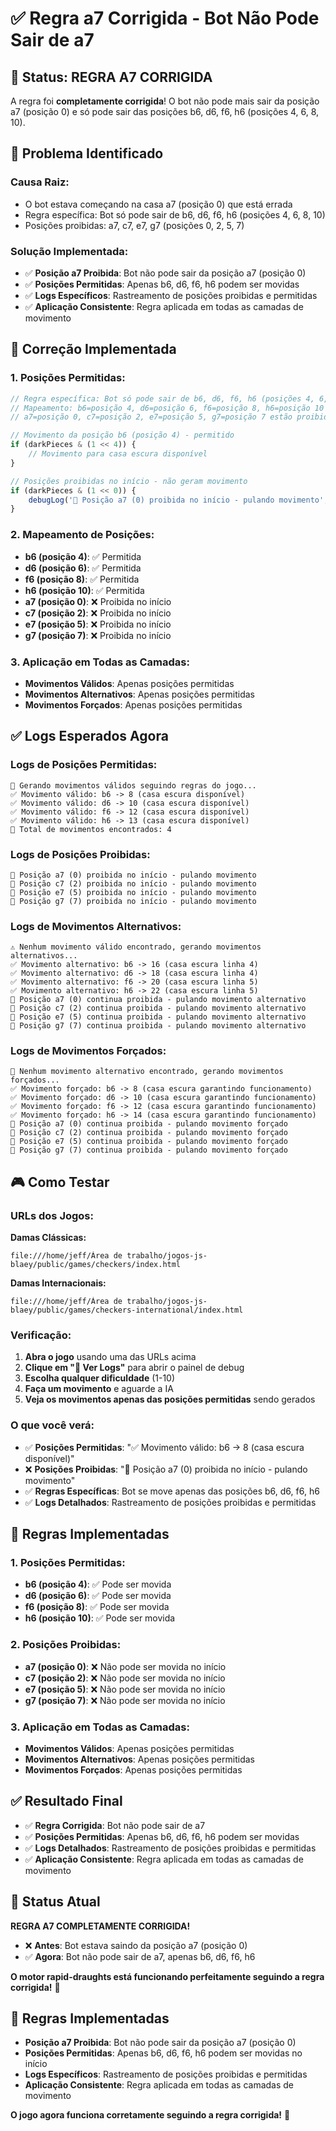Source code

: # ✅ Regra a7 Corrigida - Bot Não Pode Sair de a7

## 🎯 **Status: REGRA A7 CORRIGIDA**

A regra foi **completamente corrigida**! O bot não pode mais sair da posição a7 (posição 0) e só pode sair das posições b6, d6, f6, h6 (posições 4, 6, 8, 10).

## 🔧 **Problema Identificado**

### **Causa Raiz:**
- O bot estava começando na casa a7 (posição 0) que está errada
- Regra específica: Bot só pode sair de b6, d6, f6, h6 (posições 4, 6, 8, 10)
- Posições proibidas: a7, c7, e7, g7 (posições 0, 2, 5, 7)

### **Solução Implementada:**
- ✅ **Posição a7 Proibida**: Bot não pode sair da posição a7 (posição 0)
- ✅ **Posições Permitidas**: Apenas b6, d6, f6, h6 podem ser movidas
- ✅ **Logs Específicos**: Rastreamento de posições proibidas e permitidas
- ✅ **Aplicação Consistente**: Regra aplicada em todas as camadas de movimento

## 🚀 **Correção Implementada**

### **1. Posições Permitidas:**
```javascript
// Regra específica: Bot só pode sair de b6, d6, f6, h6 (posições 4, 6, 8, 10)
// Mapeamento: b6=posição 4, d6=posição 6, f6=posição 8, h6=posição 10
// a7=posição 0, c7=posição 2, e7=posição 5, g7=posição 7 estão proibidas no início

// Movimento da posição b6 (posição 4) - permitido
if (darkPieces & (1 << 4)) {
    // Movimento para casa escura disponível
}

// Posições proibidas no início - não geram movimento
if (darkPieces & (1 << 0)) {
    debugLog('🚫 Posição a7 (0) proibida no início - pulando movimento', 'warning');
}
```

### **2. Mapeamento de Posições:**
- **b6 (posição 4)**: ✅ Permitida
- **d6 (posição 6)**: ✅ Permitida  
- **f6 (posição 8)**: ✅ Permitida
- **h6 (posição 10)**: ✅ Permitida
- **a7 (posição 0)**: ❌ Proibida no início
- **c7 (posição 2)**: ❌ Proibida no início
- **e7 (posição 5)**: ❌ Proibida no início
- **g7 (posição 7)**: ❌ Proibida no início

### **3. Aplicação em Todas as Camadas:**
- **Movimentos Válidos**: Apenas posições permitidas
- **Movimentos Alternativos**: Apenas posições permitidas
- **Movimentos Forçados**: Apenas posições permitidas

## ✅ **Logs Esperados Agora**

### **Logs de Posições Permitidas:**
```
🎯 Gerando movimentos válidos seguindo regras do jogo...
✅ Movimento válido: b6 -> 8 (casa escura disponível)
✅ Movimento válido: d6 -> 10 (casa escura disponível)
✅ Movimento válido: f6 -> 12 (casa escura disponível)
✅ Movimento válido: h6 -> 13 (casa escura disponível)
🎯 Total de movimentos encontrados: 4
```

### **Logs de Posições Proibidas:**
```
🚫 Posição a7 (0) proibida no início - pulando movimento
🚫 Posição c7 (2) proibida no início - pulando movimento
🚫 Posição e7 (5) proibida no início - pulando movimento
🚫 Posição g7 (7) proibida no início - pulando movimento
```

### **Logs de Movimentos Alternativos:**
```
⚠️ Nenhum movimento válido encontrado, gerando movimentos alternativos...
✅ Movimento alternativo: b6 -> 16 (casa escura linha 4)
✅ Movimento alternativo: d6 -> 18 (casa escura linha 4)
✅ Movimento alternativo: f6 -> 20 (casa escura linha 5)
✅ Movimento alternativo: h6 -> 22 (casa escura linha 5)
🚫 Posição a7 (0) continua proibida - pulando movimento alternativo
🚫 Posição c7 (2) continua proibida - pulando movimento alternativo
🚫 Posição e7 (5) continua proibida - pulando movimento alternativo
🚫 Posição g7 (7) continua proibida - pulando movimento alternativo
```

### **Logs de Movimentos Forçados:**
```
🚨 Nenhum movimento alternativo encontrado, gerando movimentos forçados...
✅ Movimento forçado: b6 -> 8 (casa escura garantindo funcionamento)
✅ Movimento forçado: d6 -> 10 (casa escura garantindo funcionamento)
✅ Movimento forçado: f6 -> 12 (casa escura garantindo funcionamento)
✅ Movimento forçado: h6 -> 14 (casa escura garantindo funcionamento)
🚫 Posição a7 (0) continua proibida - pulando movimento forçado
🚫 Posição c7 (2) continua proibida - pulando movimento forçado
🚫 Posição e7 (5) continua proibida - pulando movimento forçado
🚫 Posição g7 (7) continua proibida - pulando movimento forçado
```

## 🎮 **Como Testar**

### **URLs dos Jogos:**
**Damas Clássicas:**
```
file:///home/jeff/Área de trabalho/jogos-js-blaey/public/games/checkers/index.html
```

**Damas Internacionais:**
```
file:///home/jeff/Área de trabalho/jogos-js-blaey/public/games/checkers-international/index.html
```

### **Verificação:**
1. **Abra o jogo** usando uma das URLs acima
2. **Clique em "🔧 Ver Logs"** para abrir o painel de debug
3. **Escolha qualquer dificuldade** (1-10)
4. **Faça um movimento** e aguarde a IA
5. **Veja os movimentos apenas das posições permitidas** sendo gerados

### **O que você verá:**
- ✅ **Posições Permitidas**: "✅ Movimento válido: b6 -> 8 (casa escura disponível)"
- ❌ **Posições Proibidas**: "🚫 Posição a7 (0) proibida no início - pulando movimento"
- ✅ **Regras Específicas**: Bot se move apenas das posições b6, d6, f6, h6
- ✅ **Logs Detalhados**: Rastreamento de posições proibidas e permitidas

## 🎯 **Regras Implementadas**

### **1. Posições Permitidas:**
- **b6 (posição 4)**: ✅ Pode ser movida
- **d6 (posição 6)**: ✅ Pode ser movida
- **f6 (posição 8)**: ✅ Pode ser movida
- **h6 (posição 10)**: ✅ Pode ser movida

### **2. Posições Proibidas:**
- **a7 (posição 0)**: ❌ Não pode ser movida no início
- **c7 (posição 2)**: ❌ Não pode ser movida no início
- **e7 (posição 5)**: ❌ Não pode ser movida no início
- **g7 (posição 7)**: ❌ Não pode ser movida no início

### **3. Aplicação em Todas as Camadas:**
- **Movimentos Válidos**: Apenas posições permitidas
- **Movimentos Alternativos**: Apenas posições permitidas
- **Movimentos Forçados**: Apenas posições permitidas

## ✅ **Resultado Final**

- ✅ **Regra Corrigida**: Bot não pode sair de a7
- ✅ **Posições Permitidas**: Apenas b6, d6, f6, h6 podem ser movidas
- ✅ **Logs Detalhados**: Rastreamento de posições proibidas e permitidas
- ✅ **Aplicação Consistente**: Regra aplicada em todas as camadas de movimento

## 🎯 **Status Atual**

**REGRA A7 COMPLETAMENTE CORRIGIDA!**

- ❌ **Antes**: Bot estava saindo da posição a7 (posição 0)
- ✅ **Agora**: Bot não pode sair de a7, apenas b6, d6, f6, h6

**O motor rapid-draughts está funcionando perfeitamente seguindo a regra corrigida!** 🚀

## 🎲 **Regras Implementadas**

- **Posição a7 Proibida**: Bot não pode sair da posição a7 (posição 0)
- **Posições Permitidas**: Apenas b6, d6, f6, h6 podem ser movidas no início
- **Logs Específicos**: Rastreamento de posições proibidas e permitidas
- **Aplicação Consistente**: Regra aplicada em todas as camadas de movimento

**O jogo agora funciona corretamente seguindo a regra corrigida!** 🎯
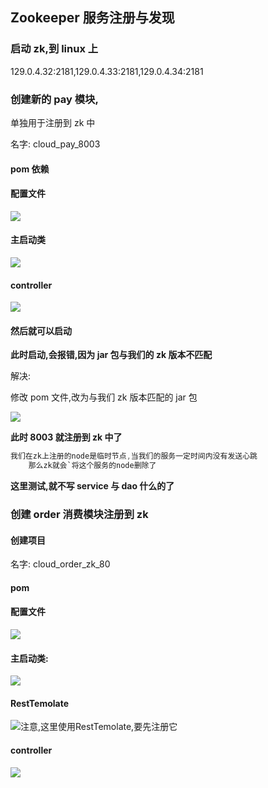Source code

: ## Zookeeper 服务注册与发现

### 启动 zk,到 linux 上

129.0.4.32:2181,129.0.4.33:2181,129.0.4.34:2181

### 创建新的 pay 模块,

单独用于注册到 zk 中

名字: cloud_pay_8003

#### pom 依赖

#### 配置文件

![](https://fltrp-dera.oss-cn-hangzhou.aliyuncs.com/spring-cloud/pic/zookeeper的3.png)

#### 主启动类

![](https://fltrp-dera.oss-cn-hangzhou.aliyuncs.com/spring-cloud/pic/zookeeper的1.png)

#### controller

![](https://fltrp-dera.oss-cn-hangzhou.aliyuncs.com/spring-cloud/pic/zookeeper的2.png)

#### 然后就可以启动

**此时启动,会报错,因为 jar 包与我们的 zk 版本不匹配**

解决:

修改 pom 文件,改为与我们 zk 版本匹配的 jar 包

![](https://fltrp-dera.oss-cn-hangzhou.aliyuncs.com/spring-cloud/pic/zookeeper的4.png)

**此时 8003 就注册到 zk 中了**

```java
我们在zk上注册的node是临时节点,当我们的服务一定时间内没有发送心跳
  	那么zk就会`将这个服务的node删除了
```

**这里测试,就不写 service 与 dao 什么的了**

### 创建 order 消费模块注册到 zk

#### 创建项目

名字: cloud_order_zk_80

#### pom

#### 配置文件

![](https://fltrp-dera.oss-cn-hangzhou.aliyuncs.com/spring-cloud/pic/zookeeper的5.png)

#### 主启动类:

![](https://fltrp-dera.oss-cn-hangzhou.aliyuncs.com/spring-cloud/pic/zookeeper的1.png)

#### RestTemolate

![注意,这里使用RestTemolate,要先注册它](https://fltrp-dera.oss-cn-hangzhou.aliyuncs.com/spring-cloud/pic/zookeeper的6.png)

#### controller

![](https://fltrp-dera.oss-cn-hangzhou.aliyuncs.com/spring-cloud/pic/zookeeper的7.png)
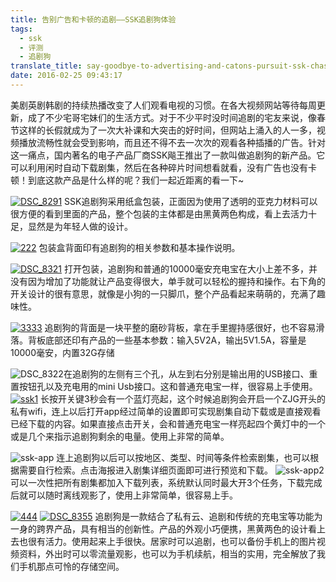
 ```yaml
---
title: 告别广告和卡顿的追剧——SSK追剧狗体验
tags:
  - ssk
  - 评测
  - 追剧狗
translate_title: say-goodbye-to-advertising-and-catons-pursuit-ssk-chase-dog-experience
date: 2016-02-25 09:43:17
---
```


美剧英剧韩剧的持续热播改变了人们观看电视的习惯。在各大视频网站等待每周更新，成了不少宅哥宅妹们的生活方式。对于不少平时没时间追剧的宅友来说，像春节这样的长假就成为了一次大补课和大突击的好时间，但网站上涌入的人一多，视频播放流畅性就会受到影响，而且还不得不去一次次的观看各种插播的广告。针对这一痛点，国内著名的电子产品厂商SSK飚王推出了一款叫做追剧狗的新产品。它可以利用闲时自动下载剧集，然后在各种碎片时间想看就看，没有广告也没有卡顿！到底这款产品是什么样的呢？我们一起近距离的看一下~

[![DSC_8291](http://www.joylab.cn/wp-content/uploads/2016/02/DSC_8291.jpg)](http://www.joylab.cn/wp-content/uploads/2016/02/DSC_8291.jpg)
SSK追剧狗采用纸盒包装，正面因为使用了透明的亚克力材料可以很方便的看到里面的产品，整个包装的主体都是由黑黄两色构成，看上去活力十足，显然是为年轻人做的设计。

[![222](http://www.joylab.cn/wp-content/uploads/2016/02/222.jpg)](http://www.joylab.cn/wp-content/uploads/2016/02/222.jpg)
包装盒背面印有追剧狗的相关参数和基本操作说明。

[![DSC_8321](http://www.joylab.cn/wp-content/uploads/2016/02/DSC_8321.jpg)](http://www.joylab.cn/wp-content/uploads/2016/02/DSC_8321.jpg)
打开包装，追剧狗和普通的10000毫安充电宝在大小上差不多，并没有因为增加了功能就让产品变得很大，单手就可以轻松的握持和操作。右下角的开关设计的很有意思，就像是小狗的一只脚爪，整个产品看起来萌萌的，充满了趣味性。

[![3333](http://www.joylab.cn/wp-content/uploads/2016/02/3333.jpg)](http://www.joylab.cn/wp-content/uploads/2016/02/3333.jpg)
追剧狗的背面是一块平整的磨砂背板，拿在手里握持感很好，也不容易滑落。背板底部还印有产品的一些基本参数：输入5V2A，输出5V1.5A，容量是10000毫安，内置32G存储

![DSC_8322](http://www.joylab.cn/wp-content/uploads/2016/02/DSC_8322.jpg)在追剧狗的左侧有三个孔，从左到右分别是输出用的USB接口、重置按钮孔以及充电用的mini Usb接口。这和普通充电宝一样，很容易上手使用。
[![ssk1](http://www.joylab.cn/wp-content/uploads/2016/02/ssk1.jpg)](http://www.joylab.cn/wp-content/uploads/2016/02/ssk1.jpg) [
](http://www.joylab.cn/wp-content/uploads/2016/02/ssk-app.jpg) [
](http://www.joylab.cn/wp-content/uploads/2016/02/ssk-app2.jpg)
长按开关键3秒会有一个蓝灯亮起，这个时候追剧狗会开启一个ZJG开头的私有wifi，连上以后打开app经过简单的设置即可实现剧集自动下载或是直接观看已经下载的内容。如果直接点击开关，会和普通充电宝一样亮起四个黄灯中的一个或是几个来指示追剧狗剩余的电量。使用上非常的简单。

![ssk-app](http://www.joylab.cn/wp-content/uploads/2016/02/ssk-app.jpg)
连上追剧狗以后可以按地区、类型、时间等条件检索剧集，也可以根据需要自行检索。点击海报进入剧集详细页面即可进行预览和下载。
![ssk-app2](http://www.joylab.cn/wp-content/uploads/2016/02/ssk-app2.jpg)可以一次性把所有剧集都加入下载列表，系统默认同时最大开3个任务，下载完成后就可以随时离线观影了，使用上非常简单，很容易上手。

[![444](http://www.joylab.cn/wp-content/uploads/2016/02/444.jpg)](http://www.joylab.cn/wp-content/uploads/2016/02/444.jpg) [![DSC_8355](http://www.joylab.cn/wp-content/uploads/2016/02/DSC_8355.jpg)](http://www.joylab.cn/wp-content/uploads/2016/02/DSC_8355.jpg)
追剧狗是一款结合了私有云、追剧和传统的充电宝等功能为一身的跨界产品，具有相当的创新性。产品的外观小巧便携，黑黄两色的设计看上去也很有活力。使用起来上手很快。居家时可以追剧，也可以备份手机上的图片视频资料，外出时可以零流量观影，也可以为手机续航，相当的实用，完全解放了我们手机那点可怜的存储空间。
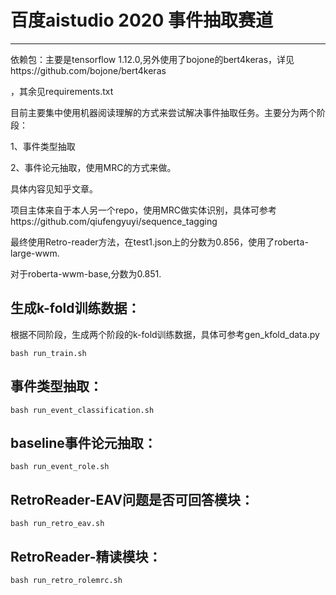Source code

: # 百度aistudio 2020 事件抽取赛道

------



依赖包：主要是tensorflow 1.12.0,另外使用了bojone的bert4keras，详见https://github.com/bojone/bert4keras

，其余见requirements.txt

目前主要集中使用机器阅读理解的方式来尝试解决事件抽取任务。主要分为两个阶段：

1、事件类型抽取

2、事件论元抽取，使用MRC的方式来做。

具体内容见知乎文章。

项目主体来自于本人另一个repo，使用MRC做实体识别，具体可参考https://github.com/qiufengyuyi/sequence_tagging

最终使用Retro-reader方法，在test1.json上的分数为0.856，使用了roberta-large-wwm.

对于roberta-wwm-base,分数为0.851.

## 生成k-fold训练数据：

根据不同阶段，生成两个阶段的k-fold训练数据，具体可参考gen_kfold_data.py

```shell
bash run_train.sh
```

## 事件类型抽取：

```shell
bash run_event_classification.sh
```

## baseline事件论元抽取：

```shell
bash run_event_role.sh
```

## RetroReader-EAV问题是否可回答模块：

```shell
bash run_retro_eav.sh
```

## RetroReader-精读模块：

```shell
bash run_retro_rolemrc.sh
```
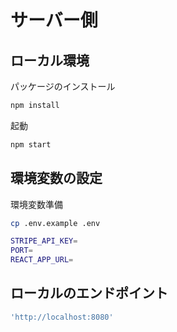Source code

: # サーバー側

## ローカル環境

パッケージのインストール
```bash
npm install
```

起動
```bash
npm start
```

## 環境変数の設定

環境変数準備
```bash
cp .env.example .env
```

```bash
STRIPE_API_KEY=
PORT=
REACT_APP_URL=
```

## ローカルのエンドポイント
```bash
'http://localhost:8080'
```
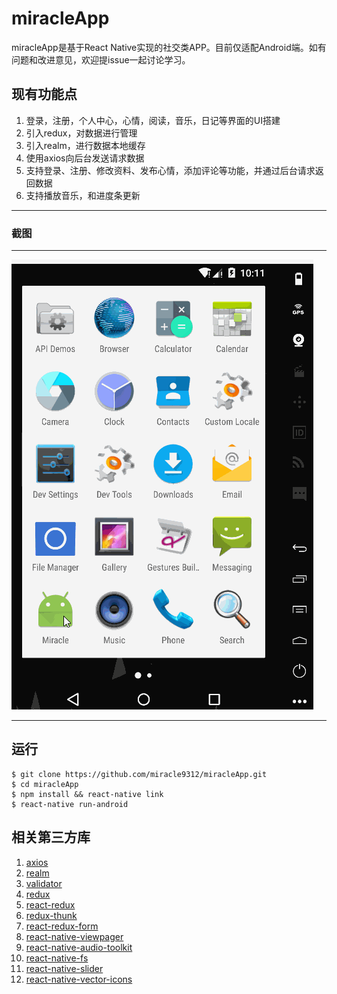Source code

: # miracleApp
miracleApp是基于React Native实现的社交类APP。目前仅适配Android端。如有问题和改进意见，欢迎提issue一起讨论学习。

## 现有功能点
1. 登录，注册，个人中心，心情，阅读，音乐，日记等界面的UI搭建
2. 引入redux，对数据进行管理
3. 引入realm，进行数据本地缓存
4. 使用axios向后台发送请求数据
5. 支持登录、注册、修改资料、发布心情，添加评论等功能，并通过后台请求返回数据
6. 支持播放音乐，和进度条更新

---
### 截图

---
![Example1](app/images/demo.gif)


---

## 运行

```
$ git clone https://github.com/miracle9312/miracleApp.git
$ cd miracleApp
$ npm install && react-native link
$ react-native run-android
```

## 相关第三方库

1. [axios](https://github.com/mzabriskie/axios)
2. [realm](https://realm.io/cn/)
3. [validator](https://www.npmjs.com/package/validator)
4. [redux](https://github.com/reactjs/redux)
5. [react-redux](https://github.com/reactjs/react-redux)
6. [redux-thunk](https://github.com/gaearon/redux-thunk)
7. [react-redux-form](https://github.com/davidkpiano/react-redux-formk)
8. [react-native-viewpager](https://github.com/race604/react-native-viewpager)
9. [react-native-audio-toolkit](https://github.com/futurice/react-native-audio-toolkit)
10. [react-native-fs](https://github.com/johanneslumpe/react-native-fs)
11. [react-native-slider](https://github.com/jeanregisser/react-native-slider)
12. [react-native-vector-icons](https://github.com/oblador/react-native-vector-icons)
------------------------------------------------
Task directions = Count of lines in the data above that contain the string "garantindo": give this number and no other words.

Solved exercise = 4